In furniture board stores, PC 1, which accounted for 37.1% of the total variance, was heavily loaded with DMP, DEP, and DIBP. PC 2, accounting for 25.1% of the total variance, was heavily loaded with DEHP and DBP. Similar to the flooring store, PC 1 may represent paint coatings, finishes and varnishes used in the manufacture and surface treatment of furniture panels, and PC 2 represents plastic materials on the surface of furniture board. The principal component analysis of various PAEs in the dust of flooring and furniture board stores showed some differences, likely stemming from variations in their manufacturing processes, usage environments, and material compositions. In manufacturing, both flooring and furniture boards typically comprise wood, fiberboard, or other substrates along with plastic materials, albeit with potentially different proportions and types. Furniture boards may lean towards using engineered wood products like plywood or medium-density fiberboard, while flooring might favor wood–plastic composites or materials coated with plastic films, each potentially containing varying types and concentrations of PAEs, thus leading to differences in PAE sources. Furthermore, due to differing usage environments, flooring may require materials more resistant to wear, water, and corrosion, while furniture boards may prioritize aesthetics and decorative effects. Consequently, the types and concentrations of PAEs added during material manufacturing, as well as their release and migration during use, may vary accordingly.

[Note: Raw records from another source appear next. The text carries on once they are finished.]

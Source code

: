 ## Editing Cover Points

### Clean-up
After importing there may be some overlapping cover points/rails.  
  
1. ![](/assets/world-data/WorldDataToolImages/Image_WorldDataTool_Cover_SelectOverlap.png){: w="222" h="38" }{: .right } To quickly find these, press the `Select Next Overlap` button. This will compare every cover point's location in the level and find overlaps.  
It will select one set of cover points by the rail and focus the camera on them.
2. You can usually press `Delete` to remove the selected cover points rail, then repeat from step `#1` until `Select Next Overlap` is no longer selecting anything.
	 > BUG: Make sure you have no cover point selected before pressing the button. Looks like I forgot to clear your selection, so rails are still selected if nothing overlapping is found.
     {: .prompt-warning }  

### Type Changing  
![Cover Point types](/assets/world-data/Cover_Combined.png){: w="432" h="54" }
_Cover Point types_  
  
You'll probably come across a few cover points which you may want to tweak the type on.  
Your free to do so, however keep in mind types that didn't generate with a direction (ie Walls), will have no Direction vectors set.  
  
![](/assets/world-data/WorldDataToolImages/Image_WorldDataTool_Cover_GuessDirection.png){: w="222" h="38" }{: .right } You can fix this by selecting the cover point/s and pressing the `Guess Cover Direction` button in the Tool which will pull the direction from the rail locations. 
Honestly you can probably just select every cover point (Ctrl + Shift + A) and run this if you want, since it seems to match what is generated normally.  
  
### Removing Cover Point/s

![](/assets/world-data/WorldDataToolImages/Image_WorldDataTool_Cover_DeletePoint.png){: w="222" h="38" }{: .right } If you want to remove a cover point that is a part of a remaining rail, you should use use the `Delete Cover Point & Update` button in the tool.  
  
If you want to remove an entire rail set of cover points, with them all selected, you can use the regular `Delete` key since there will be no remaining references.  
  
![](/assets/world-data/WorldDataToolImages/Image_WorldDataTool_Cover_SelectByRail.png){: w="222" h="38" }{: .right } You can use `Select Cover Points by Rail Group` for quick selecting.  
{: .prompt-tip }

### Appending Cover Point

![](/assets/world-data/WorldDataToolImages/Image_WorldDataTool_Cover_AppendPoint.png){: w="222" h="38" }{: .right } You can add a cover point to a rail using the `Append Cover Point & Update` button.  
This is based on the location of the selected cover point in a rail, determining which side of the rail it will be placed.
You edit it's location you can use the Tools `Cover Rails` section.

In wall covering stores, PC 1, explaining 43.9% of total variance, showed high loadings for DMP, DIBP and DBP. PAEs are the primary additives used in the textile industry. They are mainly used in textile-coating finishing, softening finishing, plasticizing sol printing, and material dyeing, to improve the softness, plasticity and adhesion of materials, coating, and printing. Liang et al. investigated the content of PAEs across different units of four textile-dyeing wastewater plants in China, revealing high concentrations of DMP and DBP [91]. Previous studies have identified DMP and DBP as the most concentrated PAEs found in textile-dyeing wastewater [91]. Additionally, DIBP has been frequently detected in textiles from southern-European and northern-African countries [92]. These findings indicated that emissions during the production of printing and dyeing coatings for wall coverings are likely primary sources of DMP, DIBP and DBP. PC 2, explaining 27.8% of total variance, was heavily loaded with DEHP and DEP. The origins of DEHP and DEP in wall covering stores remain somewhat unclear. PVC materials, which are frequently used in the production of wall coverings, often exhibit high concentrations of DEHP, suggesting that these PVC materials used in wall coverings could serve as significant DEHP sources [93].

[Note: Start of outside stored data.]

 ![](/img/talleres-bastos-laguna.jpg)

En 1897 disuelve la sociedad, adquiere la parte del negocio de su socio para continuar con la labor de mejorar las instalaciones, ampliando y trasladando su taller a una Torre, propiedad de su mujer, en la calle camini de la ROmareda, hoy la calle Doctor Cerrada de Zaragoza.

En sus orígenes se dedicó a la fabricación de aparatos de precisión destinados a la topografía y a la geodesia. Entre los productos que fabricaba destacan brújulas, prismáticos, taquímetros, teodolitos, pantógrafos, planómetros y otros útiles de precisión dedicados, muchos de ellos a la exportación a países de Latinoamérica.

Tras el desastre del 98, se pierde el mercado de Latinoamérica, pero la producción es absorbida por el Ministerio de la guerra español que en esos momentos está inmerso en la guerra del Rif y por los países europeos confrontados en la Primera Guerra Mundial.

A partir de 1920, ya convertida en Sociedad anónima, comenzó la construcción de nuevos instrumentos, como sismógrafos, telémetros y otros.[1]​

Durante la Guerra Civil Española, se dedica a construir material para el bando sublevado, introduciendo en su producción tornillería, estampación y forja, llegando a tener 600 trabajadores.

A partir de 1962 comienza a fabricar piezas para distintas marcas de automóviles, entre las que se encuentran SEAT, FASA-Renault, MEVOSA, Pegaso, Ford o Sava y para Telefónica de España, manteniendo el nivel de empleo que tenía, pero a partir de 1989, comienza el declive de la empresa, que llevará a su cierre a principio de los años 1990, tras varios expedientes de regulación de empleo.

In household article stores, PC 1 explained 67.2% of the total variance and was mainly influenced by DMP, DEP, DBP and DEHP. PC 2, which accounted for 21.4% of the total variance, was predominantly weighted by DIBP. The results for PCA in household article stores showed similarities with those in flooring stores. However, the household goods stores presented a wide array of intricate products, including flooring, furniture board, wallcovering and various home accessories, making it challenging to identify the sources of PAEs in these establishments. Based on the analyzed result, we hypothesized that DMP, DEP, DBP and DEHP, which were associated with PC 1, may originate from the release of these compounds from decoration materials, while DIBP, linked to PC 2, likely comes from other sources.

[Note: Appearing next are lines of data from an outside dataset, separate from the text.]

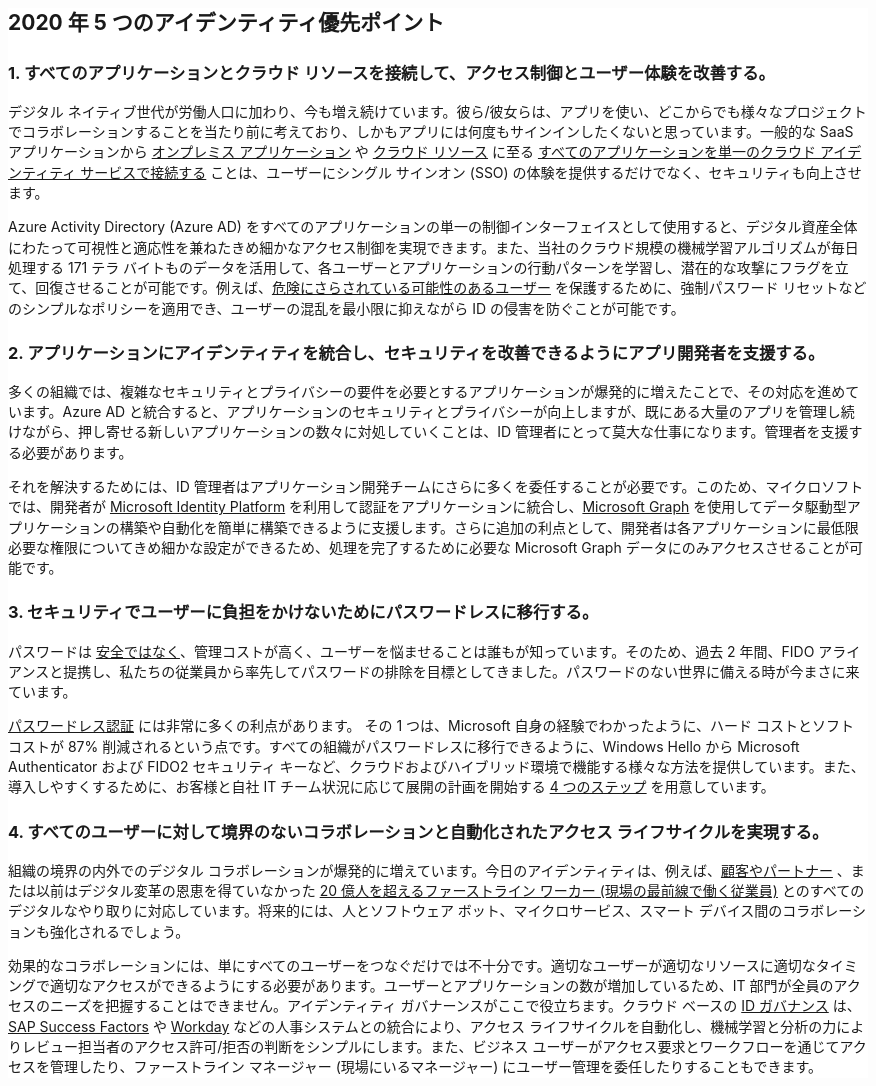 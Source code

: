 ## 2020 年 5 つのアイデンティティ優先ポイント
 
### 1.  すべてのアプリケーションとクラウド リソースを接続して、アクセス制御とユーザー体験を改善する。

デジタル ネイティブ世代が労働人口に加わり、今も増え続けています。彼ら/彼女らは、アプリを使い、どこからでも様々なプロジェクトでコラボレーションすることを当たり前に考えており、しかもアプリには何度もサインインしたくないと思っています。一般的な SaaS アプリケーションから [オンプレミス アプリケーション](https://azure.microsoft.com/en-us/services/active-directory/sso/secure-hybrid-access/) や [クラウド リソース](https://techcommunity.microsoft.com/t5/azure-active-directory-identity/azure-ad-authentication-to-windows-vms-in-azure-now-in-public/ba-p/827840) に至る [すべてのアプリケーションを単一のクラウド アイデンティティ サービスで接続する](https://azure.microsoft.com/en-us/services/active-directory/sso/) ことは、ユーザーにシングル サインオン (SSO) の体験を提供するだけでなく、セキュリティも向上させます。

Azure Activity Directory (Azure AD) をすべてのアプリケーションの単一の制御インターフェイスとして使用すると、デジタル資産全体にわたって可視性と適応性を兼ねたきめ細かなアクセス制御を実現できます。また、当社のクラウド規模の機械学習アルゴリズムが毎日処理する 171 テラ バイトものデータを活用して、各ユーザーとアプリケーションの行動パターンを学習し、潜在的な攻撃にフラグを立て、回復させることが可能です。例えば、[危険にさらされている可能性のあるユーザー](https://techcommunity.microsoft.com/t5/azure-active-directory-identity/the-refreshed-azure-ad-identity-protection-is-now-generally/ba-p/1002916) を保護するために、強制パスワード リセットなどのシンプルなポリシーを適用でき、ユーザーの混乱を最小限に抑えながら ID の侵害を防ぐことが可能です。

### 2. アプリケーションにアイデンティティを統合し、セキュリティを改善できるようにアプリ開発者を支援する。

多くの組織では、複雑なセキュリティとプライバシーの要件を必要とするアプリケーションが爆発的に増えたことで、その対応を進めています。Azure AD と統合すると、アプリケーションのセキュリティとプライバシーが向上しますが、既にある大量のアプリを管理し続けながら、押し寄せる新しいアプリケーションの数々に対処していくことは、ID 管理者にとって莫大な仕事になります。管理者を支援する必要があります。

それを解決するためには、ID 管理者はアプリケーション開発チームにさらに多くを委任することが必要です。このため、マイクロソフトでは、開発者が [Microsoft Identity Platform](https://developer.microsoft.com/en-us/identity) を利用して認証をアプリケーションに統合し、[Microsoft Graph](https://developer.microsoft.com/en-us/graph) を使用してデータ駆動型アプリケーションの構築や自動化を簡単に構築できるように支援します。さらに追加の利点として、開発者は各アプリケーションに最低限必要な権限についてきめ細かな設定ができるため、処理を完了するために必要な Microsoft Graph データにのみアクセスさせることが可能です。

### 3. セキュリティでユーザーに負担をかけないためにパスワードレスに移行する。

パスワードは [安全ではなく](https://techcommunity.microsoft.com/t5/azure-active-directory-identity/your-pa-word-doesn-t-matter/ba-p/731984)、管理コストが高く、ユーザーを悩ませることは誰もが知っています。そのため、過去 2 年間、FIDO アライアンスと提携し、私たちの従業員から率先してパスワードの排除を目標としてきました。パスワードのない世界に備える時が今まさに来ています。

[パスワードレス認証](https://www.microsoft.com/en-us/security/technology/identity-access-management/passwordless) には非常に多くの利点があります。 その 1 つは、Microsoft 自身の経験でわかったように、ハード コストとソフト コストが 87% 削減されるという点です。すべての組織がパスワードレスに移行できるように、Windows Hello から Microsoft Authenticator および FIDO2 セキュリティ キーなど、クラウドおよびハイブリッド環境で機能する様々な方法を提供しています。また、導入しやすくするために、お客様と自社 IT チーム状況に応じて展開の計画を開始する [4 つのステップ](https://www.microsoft.com/security/blog/2019/12/11/go-passwordless-strengthen-security-reduce-costs/) を用意しています。

### 4. すべてのユーザーに対して境界のないコラボレーションと自動化されたアクセス ライフサイクルを実現する。

組織の境界の内外でのデジタル コラボレーションが爆発的に増えています。今日のアイデンティティは、例えば、[顧客やパートナー](https://azure.microsoft.com/en-us/resources/azure-ad-customer-and-partner-identity-management) 、または以前はデジタル変革の恩恵を得ていなかった [20 億人を超えるファーストライン ワーカー (現場の最前線で働く従業員)](https://techcommunity.microsoft.com/t5/azure-active-directory-identity/empower-firstline-workers-from-day-one-with-enhanced-identity/ba-p/1097771) とのすべてのデジタルなやり取りに対応しています。将来的には、人とソフトウェア ボット、マイクロサービス、スマート デバイス間のコラボレーションも強化されるでしょう。


効果的なコラボレーションには、単にすべてのユーザーをつなぐだけでは不十分です。適切なユーザーが適切なリソースに適切なタイミングで適切なアクセスができるようにする必要があります。ユーザーとアプリケーションの数が増加しているため、IT 部門が全員のアクセスのニーズを把握することはできません。アイデンティティ ガバナーンスがここで役立ちます。クラウド ベースの [ID ガバナンス](https://aka.ms/identitygovernance) は、[SAP Success Factors](https://techcommunity.microsoft.com/t5/azure-active-directory-identity/ring-in-the-new-year-with-automated-user-provisioning-from-sap/ba-p/1063603) や [Workday](https://techcommunity.microsoft.com/t5/azure-active-directory-identity/say-good-bye-to-custom-scripts-and-simplify-your-workforce/ba-p/320540) などの人事システムとの統合により、アクセス ライフサイクルを自動化し、機械学習と分析の力によりレビュー担当者のアクセス許可/拒否の判断をシンプルにします。また、ビジネス ユーザーがアクセス要求とワークフローを通じてアクセスを管理したり、ファーストライン マネージャー (現場にいるマネージャー) にユーザー管理を委任したりすることもできます。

Compared to decoration material stores, the sources of PAEs in household settings dust are more complex. In indoor environments, PAE pollution primarily originates from the release of PAEs in everyday consumer goods. Consequently, lifestyle and the use of consumer products play a significant role in determining the sources of PAEs in the environment. The results for PCA revealed distinct aggregation trends of PAEs in household dust, and no significant correlation among the concentrations of different PAEs was observed. In the household environment, PC 1, capturing 35.8% of the total variance, was predominantly influenced by DIBP and DEHP. These compounds are commonly utilized in plastic consumer goods, suggesting that PC 1 is primarily associated with the leaching of PAEs from plastic products [90,94]. PC 2, accounting for 25.3% of the total variance, was predominantly characterized by DBP, which is commonly found in commercial fragrances and latex paint which is extensively used in everyday life [95,96]. Therefore, commercial products are considered the primary source of DBP in household dust. Conversely, DMP and DEP were not significant contributors to PC 1 and PC 2. However, they are likely derived from personal care products and other consumer goods [30]. The principal-component aggregation trends of PAEs in household dust differ notably from those in decoration material stores, and there is no significant correlation among the concentrations of different PAEs. This diversity is primarily due to the varied indoor sources of PAEs, which include not only decoration materials but also a wide range of consumer products such as plastics and personal care items.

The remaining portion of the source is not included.